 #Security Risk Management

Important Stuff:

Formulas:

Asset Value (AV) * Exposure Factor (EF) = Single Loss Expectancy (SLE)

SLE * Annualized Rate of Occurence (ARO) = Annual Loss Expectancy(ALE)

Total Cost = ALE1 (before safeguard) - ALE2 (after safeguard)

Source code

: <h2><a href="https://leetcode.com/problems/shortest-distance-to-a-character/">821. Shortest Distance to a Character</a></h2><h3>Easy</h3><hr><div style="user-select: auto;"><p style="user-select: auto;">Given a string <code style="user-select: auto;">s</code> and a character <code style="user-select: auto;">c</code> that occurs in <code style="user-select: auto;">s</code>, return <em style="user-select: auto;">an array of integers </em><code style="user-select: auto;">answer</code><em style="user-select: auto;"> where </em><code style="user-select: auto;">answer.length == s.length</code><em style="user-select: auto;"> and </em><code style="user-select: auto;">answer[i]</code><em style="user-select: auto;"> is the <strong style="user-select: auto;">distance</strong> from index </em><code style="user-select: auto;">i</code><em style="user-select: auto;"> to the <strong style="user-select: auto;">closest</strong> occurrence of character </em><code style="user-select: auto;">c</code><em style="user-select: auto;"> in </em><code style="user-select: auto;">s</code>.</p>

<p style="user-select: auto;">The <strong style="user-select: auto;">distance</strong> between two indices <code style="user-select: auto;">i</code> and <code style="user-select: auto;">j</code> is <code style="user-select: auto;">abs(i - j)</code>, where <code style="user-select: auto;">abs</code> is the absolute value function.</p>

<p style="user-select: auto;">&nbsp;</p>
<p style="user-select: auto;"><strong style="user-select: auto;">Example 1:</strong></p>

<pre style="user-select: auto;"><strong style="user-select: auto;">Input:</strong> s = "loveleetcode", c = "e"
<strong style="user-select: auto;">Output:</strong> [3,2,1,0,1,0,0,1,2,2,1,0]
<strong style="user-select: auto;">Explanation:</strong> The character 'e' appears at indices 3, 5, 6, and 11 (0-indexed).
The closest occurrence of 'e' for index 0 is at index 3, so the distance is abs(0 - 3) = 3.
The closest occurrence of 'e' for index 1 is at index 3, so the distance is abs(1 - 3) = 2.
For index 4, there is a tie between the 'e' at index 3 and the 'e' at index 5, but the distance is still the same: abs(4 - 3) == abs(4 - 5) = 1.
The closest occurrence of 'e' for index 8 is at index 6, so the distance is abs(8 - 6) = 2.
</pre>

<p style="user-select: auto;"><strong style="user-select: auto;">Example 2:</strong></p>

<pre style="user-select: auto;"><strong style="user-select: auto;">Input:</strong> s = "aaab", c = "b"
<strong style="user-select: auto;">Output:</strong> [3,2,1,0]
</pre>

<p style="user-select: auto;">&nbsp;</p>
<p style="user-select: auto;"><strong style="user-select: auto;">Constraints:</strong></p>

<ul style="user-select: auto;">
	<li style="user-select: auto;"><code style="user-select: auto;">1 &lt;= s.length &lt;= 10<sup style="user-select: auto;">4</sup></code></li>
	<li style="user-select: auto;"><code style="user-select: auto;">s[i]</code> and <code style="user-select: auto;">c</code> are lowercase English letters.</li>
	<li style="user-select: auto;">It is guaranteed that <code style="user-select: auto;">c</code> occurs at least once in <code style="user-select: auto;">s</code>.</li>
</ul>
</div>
=-=-=-=-=
EXERCISE DETAILS: List all lines in the material containing the string "indices".

RESPONSE TO THE EXERCISE:
<p style="user-select: auto;">The <strong style="user-select: auto;">distance</strong> between two indices <code style="user-select: auto;">i</code> and <code style="user-select: auto;">j</code> is <code style="user-select: auto;">abs(i - j)</code>, where <code style="user-select: auto;">abs</code> is the absolute value function.</p>
<strong style="user-select: auto;">Explanation:</strong> The character 'e' appears at indices 3, 5, 6, and 11 (0-indexed).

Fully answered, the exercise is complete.